In his youth Jackson had been interested in conceptual issues and it is believed that in 1859 he contemplated the idea of abandoning medicine for philosophy.[1] Thus, an important part of his work concerned the evolutionary organization of the nervous system for which he proposed three levels: a lower, a middle, and a higher. At the lowest level, movements were to be represented in their least complex form; such centres lie in the medulla and spinal cord. The middle level consists of the so-called motor area of the cortex, and the highest motor levels are found in the prefrontal area.

The higher centres inhibited the lower ones and hence lesions thereat caused ‘negative’ symptoms (due to an absence of function). ‘Positive’ symptoms were caused by the functional release of the lower centres. This process Jackson called ‘dissolution’, a term he borrowed from Herbert Spencer. [2] The ‘positive-negative’ distinction he took from Sir John Reynolds.[3]
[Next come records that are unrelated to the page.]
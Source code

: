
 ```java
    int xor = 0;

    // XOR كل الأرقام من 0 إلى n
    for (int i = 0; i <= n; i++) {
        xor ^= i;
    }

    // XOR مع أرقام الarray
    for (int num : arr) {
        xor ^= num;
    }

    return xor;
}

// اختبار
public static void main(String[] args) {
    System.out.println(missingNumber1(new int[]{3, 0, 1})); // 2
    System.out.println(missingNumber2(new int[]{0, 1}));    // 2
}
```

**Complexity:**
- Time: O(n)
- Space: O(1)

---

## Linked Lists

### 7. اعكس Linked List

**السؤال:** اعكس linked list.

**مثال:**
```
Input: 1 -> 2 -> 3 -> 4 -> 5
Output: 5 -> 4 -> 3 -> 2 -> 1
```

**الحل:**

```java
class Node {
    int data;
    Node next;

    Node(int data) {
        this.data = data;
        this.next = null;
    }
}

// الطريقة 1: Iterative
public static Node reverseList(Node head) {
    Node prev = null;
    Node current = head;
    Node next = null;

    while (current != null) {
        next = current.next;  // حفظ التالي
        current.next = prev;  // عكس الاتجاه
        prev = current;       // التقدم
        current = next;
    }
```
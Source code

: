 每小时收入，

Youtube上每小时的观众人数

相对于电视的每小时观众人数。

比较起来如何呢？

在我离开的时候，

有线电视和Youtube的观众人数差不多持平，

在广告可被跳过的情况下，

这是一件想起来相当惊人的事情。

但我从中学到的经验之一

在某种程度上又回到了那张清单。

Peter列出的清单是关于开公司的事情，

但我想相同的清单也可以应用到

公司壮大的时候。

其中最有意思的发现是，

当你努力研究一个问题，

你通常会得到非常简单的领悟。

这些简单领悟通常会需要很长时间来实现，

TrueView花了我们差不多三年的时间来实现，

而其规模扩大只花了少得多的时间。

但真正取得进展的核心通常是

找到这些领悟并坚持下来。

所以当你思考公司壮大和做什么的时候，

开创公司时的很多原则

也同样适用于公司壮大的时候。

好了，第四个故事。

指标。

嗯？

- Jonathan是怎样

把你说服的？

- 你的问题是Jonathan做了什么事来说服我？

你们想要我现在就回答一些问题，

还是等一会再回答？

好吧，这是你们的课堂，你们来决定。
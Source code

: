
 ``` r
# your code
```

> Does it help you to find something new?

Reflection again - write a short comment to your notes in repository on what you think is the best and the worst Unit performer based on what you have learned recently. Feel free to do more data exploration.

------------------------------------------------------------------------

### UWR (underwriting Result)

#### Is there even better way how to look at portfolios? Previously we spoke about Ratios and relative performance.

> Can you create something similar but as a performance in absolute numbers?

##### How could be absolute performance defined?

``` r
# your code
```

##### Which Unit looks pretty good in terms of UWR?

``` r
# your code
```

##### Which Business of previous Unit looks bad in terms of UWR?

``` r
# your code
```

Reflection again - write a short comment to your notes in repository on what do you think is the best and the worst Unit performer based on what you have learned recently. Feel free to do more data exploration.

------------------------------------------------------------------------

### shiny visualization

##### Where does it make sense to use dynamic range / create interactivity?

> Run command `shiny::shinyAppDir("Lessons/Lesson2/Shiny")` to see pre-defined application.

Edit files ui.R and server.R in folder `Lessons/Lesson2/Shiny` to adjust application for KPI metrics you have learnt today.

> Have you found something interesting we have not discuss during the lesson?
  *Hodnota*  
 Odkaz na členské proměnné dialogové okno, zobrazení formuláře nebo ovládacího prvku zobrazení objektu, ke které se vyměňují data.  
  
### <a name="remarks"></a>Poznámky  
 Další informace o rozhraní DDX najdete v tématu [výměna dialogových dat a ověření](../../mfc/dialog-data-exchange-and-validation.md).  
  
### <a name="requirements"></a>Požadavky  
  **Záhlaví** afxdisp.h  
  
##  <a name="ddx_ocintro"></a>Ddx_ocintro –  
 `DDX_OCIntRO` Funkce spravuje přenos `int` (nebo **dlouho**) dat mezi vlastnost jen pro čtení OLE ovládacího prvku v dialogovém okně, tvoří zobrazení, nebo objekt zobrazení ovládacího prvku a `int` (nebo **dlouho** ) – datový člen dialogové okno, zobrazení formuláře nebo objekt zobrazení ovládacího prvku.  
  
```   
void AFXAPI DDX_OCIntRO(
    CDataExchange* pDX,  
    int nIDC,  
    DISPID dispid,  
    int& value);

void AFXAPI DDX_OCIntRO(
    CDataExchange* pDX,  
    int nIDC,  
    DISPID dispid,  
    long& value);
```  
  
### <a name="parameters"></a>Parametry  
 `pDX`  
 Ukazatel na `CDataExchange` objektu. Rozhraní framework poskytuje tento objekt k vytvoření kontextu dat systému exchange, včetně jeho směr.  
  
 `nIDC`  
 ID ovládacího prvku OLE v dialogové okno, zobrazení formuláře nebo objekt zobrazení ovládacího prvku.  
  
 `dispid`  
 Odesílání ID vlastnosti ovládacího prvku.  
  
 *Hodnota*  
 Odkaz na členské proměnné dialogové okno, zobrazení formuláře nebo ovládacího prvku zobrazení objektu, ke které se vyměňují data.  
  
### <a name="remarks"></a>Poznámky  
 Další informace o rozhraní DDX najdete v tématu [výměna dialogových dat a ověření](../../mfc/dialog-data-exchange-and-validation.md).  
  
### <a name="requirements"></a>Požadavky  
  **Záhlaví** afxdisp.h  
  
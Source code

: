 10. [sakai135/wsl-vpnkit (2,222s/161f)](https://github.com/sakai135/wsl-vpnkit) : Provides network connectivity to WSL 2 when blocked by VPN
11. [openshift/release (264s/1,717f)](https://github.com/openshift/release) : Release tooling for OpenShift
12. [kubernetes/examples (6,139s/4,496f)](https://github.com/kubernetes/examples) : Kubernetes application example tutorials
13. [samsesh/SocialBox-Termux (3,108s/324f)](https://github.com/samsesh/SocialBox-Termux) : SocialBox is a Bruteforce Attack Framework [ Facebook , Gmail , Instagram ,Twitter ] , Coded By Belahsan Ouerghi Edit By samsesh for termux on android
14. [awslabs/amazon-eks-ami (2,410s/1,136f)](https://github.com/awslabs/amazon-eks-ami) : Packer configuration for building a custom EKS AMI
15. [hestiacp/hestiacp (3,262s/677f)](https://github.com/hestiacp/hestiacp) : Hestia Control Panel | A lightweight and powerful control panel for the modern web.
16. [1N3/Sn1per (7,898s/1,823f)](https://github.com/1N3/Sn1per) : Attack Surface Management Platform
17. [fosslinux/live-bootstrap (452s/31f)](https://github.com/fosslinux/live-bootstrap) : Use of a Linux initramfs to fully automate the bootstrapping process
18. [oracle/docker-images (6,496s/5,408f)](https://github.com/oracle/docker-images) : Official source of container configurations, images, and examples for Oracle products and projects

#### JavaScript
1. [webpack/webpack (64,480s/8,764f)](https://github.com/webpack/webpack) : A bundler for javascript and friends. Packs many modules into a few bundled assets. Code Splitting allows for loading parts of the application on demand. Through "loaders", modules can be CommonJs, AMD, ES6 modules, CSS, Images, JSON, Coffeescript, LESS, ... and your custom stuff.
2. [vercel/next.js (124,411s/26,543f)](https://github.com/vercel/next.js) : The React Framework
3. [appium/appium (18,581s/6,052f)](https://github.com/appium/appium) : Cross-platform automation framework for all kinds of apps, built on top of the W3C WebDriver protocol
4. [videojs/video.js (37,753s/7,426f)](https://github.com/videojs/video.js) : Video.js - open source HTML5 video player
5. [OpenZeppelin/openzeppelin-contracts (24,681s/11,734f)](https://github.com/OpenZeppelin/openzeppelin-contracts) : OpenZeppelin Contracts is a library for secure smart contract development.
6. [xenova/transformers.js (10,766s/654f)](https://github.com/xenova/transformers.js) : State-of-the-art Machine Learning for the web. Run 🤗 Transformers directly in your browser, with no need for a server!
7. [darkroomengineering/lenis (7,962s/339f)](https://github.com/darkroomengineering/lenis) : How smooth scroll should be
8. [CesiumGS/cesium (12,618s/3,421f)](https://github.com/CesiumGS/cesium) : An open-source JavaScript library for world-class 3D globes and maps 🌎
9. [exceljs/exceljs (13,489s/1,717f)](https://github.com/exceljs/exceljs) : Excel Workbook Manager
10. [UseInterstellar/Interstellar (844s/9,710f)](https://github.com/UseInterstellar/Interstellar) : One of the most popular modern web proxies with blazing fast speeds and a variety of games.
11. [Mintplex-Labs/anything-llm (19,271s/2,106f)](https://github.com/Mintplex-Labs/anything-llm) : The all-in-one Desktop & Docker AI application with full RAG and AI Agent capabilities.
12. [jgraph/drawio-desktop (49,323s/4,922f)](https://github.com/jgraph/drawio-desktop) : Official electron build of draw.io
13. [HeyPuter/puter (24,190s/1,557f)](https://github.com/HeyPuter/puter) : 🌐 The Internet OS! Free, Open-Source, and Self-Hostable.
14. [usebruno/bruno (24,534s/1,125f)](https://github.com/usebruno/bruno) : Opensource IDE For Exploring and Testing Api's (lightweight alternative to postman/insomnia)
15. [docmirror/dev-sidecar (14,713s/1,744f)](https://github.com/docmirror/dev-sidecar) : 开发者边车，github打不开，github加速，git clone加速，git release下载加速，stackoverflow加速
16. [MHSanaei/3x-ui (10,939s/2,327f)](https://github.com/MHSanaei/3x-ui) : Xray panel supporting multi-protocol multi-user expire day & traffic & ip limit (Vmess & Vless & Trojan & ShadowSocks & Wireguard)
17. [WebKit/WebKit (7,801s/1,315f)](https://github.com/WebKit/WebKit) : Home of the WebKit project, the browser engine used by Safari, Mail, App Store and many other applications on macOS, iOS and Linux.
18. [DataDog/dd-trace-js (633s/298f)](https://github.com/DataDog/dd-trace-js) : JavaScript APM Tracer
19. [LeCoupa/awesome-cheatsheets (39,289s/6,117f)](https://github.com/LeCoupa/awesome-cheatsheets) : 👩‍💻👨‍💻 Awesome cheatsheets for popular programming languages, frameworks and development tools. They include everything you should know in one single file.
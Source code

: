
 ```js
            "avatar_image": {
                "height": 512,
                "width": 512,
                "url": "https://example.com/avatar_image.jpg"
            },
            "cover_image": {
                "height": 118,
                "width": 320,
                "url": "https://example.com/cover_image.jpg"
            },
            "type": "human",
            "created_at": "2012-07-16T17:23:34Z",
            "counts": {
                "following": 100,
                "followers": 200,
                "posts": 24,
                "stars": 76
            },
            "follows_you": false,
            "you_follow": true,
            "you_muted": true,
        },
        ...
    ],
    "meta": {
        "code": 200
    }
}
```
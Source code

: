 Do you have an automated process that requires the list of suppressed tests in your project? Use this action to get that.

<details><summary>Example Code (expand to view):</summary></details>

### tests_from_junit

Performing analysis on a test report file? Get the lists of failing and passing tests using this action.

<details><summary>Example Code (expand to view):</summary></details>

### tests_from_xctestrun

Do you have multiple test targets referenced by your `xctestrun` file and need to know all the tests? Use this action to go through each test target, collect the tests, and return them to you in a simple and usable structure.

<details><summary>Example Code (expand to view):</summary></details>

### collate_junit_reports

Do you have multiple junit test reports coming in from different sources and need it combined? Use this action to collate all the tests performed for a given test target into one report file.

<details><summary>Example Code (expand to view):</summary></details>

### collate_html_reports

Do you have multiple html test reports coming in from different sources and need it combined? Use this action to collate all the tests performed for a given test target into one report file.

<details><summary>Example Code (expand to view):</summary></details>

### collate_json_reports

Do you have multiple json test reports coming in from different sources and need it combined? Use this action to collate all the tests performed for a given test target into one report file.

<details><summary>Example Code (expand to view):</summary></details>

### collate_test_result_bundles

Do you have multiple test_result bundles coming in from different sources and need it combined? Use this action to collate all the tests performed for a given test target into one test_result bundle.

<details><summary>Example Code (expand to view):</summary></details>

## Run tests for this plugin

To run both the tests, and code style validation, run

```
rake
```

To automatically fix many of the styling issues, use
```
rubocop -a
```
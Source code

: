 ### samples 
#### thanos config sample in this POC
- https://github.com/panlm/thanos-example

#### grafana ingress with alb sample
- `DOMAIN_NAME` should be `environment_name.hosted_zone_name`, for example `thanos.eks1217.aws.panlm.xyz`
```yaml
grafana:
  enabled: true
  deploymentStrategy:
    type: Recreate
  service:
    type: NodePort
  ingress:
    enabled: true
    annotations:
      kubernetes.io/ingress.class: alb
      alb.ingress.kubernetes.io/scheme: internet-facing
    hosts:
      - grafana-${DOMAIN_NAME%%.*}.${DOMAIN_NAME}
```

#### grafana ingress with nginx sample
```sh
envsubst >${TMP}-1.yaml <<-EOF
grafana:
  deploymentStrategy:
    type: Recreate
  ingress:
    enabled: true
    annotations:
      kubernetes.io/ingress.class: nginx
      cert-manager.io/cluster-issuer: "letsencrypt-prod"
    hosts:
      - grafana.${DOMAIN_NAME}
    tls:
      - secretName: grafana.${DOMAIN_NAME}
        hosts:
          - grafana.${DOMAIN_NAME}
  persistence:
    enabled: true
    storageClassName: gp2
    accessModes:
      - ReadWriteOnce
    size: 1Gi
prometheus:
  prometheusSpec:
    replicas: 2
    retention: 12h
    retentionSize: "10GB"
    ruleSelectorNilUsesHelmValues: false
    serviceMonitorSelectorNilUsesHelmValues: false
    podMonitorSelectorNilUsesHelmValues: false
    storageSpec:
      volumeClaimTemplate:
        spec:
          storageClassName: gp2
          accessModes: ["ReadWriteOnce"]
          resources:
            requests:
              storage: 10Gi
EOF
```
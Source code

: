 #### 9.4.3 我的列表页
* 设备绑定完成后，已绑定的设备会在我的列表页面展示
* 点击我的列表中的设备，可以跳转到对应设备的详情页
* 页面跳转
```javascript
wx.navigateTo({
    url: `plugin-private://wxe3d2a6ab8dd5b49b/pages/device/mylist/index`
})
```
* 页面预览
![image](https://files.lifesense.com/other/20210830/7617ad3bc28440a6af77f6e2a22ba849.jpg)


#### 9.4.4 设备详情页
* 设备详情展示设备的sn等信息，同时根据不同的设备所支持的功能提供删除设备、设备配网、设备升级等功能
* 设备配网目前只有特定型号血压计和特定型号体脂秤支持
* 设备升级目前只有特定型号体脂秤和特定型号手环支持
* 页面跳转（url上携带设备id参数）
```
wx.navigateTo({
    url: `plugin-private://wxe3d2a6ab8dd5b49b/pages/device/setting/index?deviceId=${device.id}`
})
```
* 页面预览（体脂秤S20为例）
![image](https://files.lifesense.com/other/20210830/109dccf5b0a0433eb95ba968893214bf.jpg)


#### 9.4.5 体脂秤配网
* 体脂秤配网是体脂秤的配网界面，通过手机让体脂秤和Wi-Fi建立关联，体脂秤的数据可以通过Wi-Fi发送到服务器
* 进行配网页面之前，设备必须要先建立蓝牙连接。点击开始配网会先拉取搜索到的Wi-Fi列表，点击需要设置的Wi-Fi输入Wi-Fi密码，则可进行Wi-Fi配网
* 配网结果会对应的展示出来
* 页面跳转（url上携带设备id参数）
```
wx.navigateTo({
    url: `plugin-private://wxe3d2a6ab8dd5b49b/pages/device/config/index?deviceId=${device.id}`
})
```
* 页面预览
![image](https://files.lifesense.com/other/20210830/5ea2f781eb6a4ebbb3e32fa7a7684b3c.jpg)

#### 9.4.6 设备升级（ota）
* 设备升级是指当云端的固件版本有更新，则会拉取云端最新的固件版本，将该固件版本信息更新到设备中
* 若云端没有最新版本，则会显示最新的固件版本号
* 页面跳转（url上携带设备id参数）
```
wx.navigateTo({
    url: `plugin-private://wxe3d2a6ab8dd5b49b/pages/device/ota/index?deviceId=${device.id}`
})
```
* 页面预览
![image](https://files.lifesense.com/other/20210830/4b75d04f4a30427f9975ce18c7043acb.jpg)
Continental psychiatrists and psychologists (e.g. Ribot, Janet, Freud, Ey) have been more influenced by Jackson’s theoretical ideas than their British counterparts. [4] During the 1980s, the ‘positive-negative’ distinction was temporarily fashionable in relation to the symptoms of schizophrenia. [5]


Methodology

Jackson could not use modern sophisticated neuro-investigative technology (it had not been invented), but had to rely upon his own powers of clinical observation and deductive logic. Some of his eminent successors in the field of British neurology have been critical of many of his theories and concepts; but as Sir Francis Walshe remarked of his work in 1943, " ... when all that is obsolete or irrelevant is discarded there remains a rich treasure of physiological insight we cannot afford to ignore."

In Otfrid Foerster's research on the motor cortex, he cites exclusively Hughlings Jackson for the initial discovery (although without evidence) of the brain as the spring of neurological motor signaling[6].

Contributions

Together with his friends Sir David Ferrier and Sir James Crichton-Browne, two eminent neurologists of his time, Jackson was one of the founders of the important Brain journal, which was dedicated to the interaction between experimental and clinical neurology (still being published today). Its inaugural issue came to light in 1878.

In 1892, Jackson was one of the founding members of the National Society for the Employment of Epileptics (now the National Society for Epilepsy), along with Sir William Gowers and Sir David Ferrier.

Oliver Sacks has repeatedly cited Jackson as an inspiration in his neurologic work.

References

  1. ^ James Taylor, ‘Jackson, John Hughlings (1835–1911)’, rev. Walton of Detchant, Oxford Dictionary of National Biography, Oxford University Press, 2004
  2. ^ Berrios G E (2001) Jackson and his “The Factors of Insanities”. History of Psychiatry 12: 353-373
  3. ^ Berrios G E (1985) Positive and Negative Symptoms and Jackson: A Conceptual History. Archives General Psychiatry 42: 95-97
  4. ^ Berrios G E (1977) Henri Ey, Jackson et les idées obsédantes. L'Evolution Psychiatrique 42: 685-699
  5. ^ Berrios G E (1992) Positive and negative signals. A conceptual history. In Marneros A et al (eds) Negative versus positive schizophrenia. Springer, Heidelberg, pp 8-27
  6. ^ Foerster, O., "The motor cortex in man in light of Hughlings Jackson's doctrine." Brain, June 1963, part 2, vol. 59, 135-159.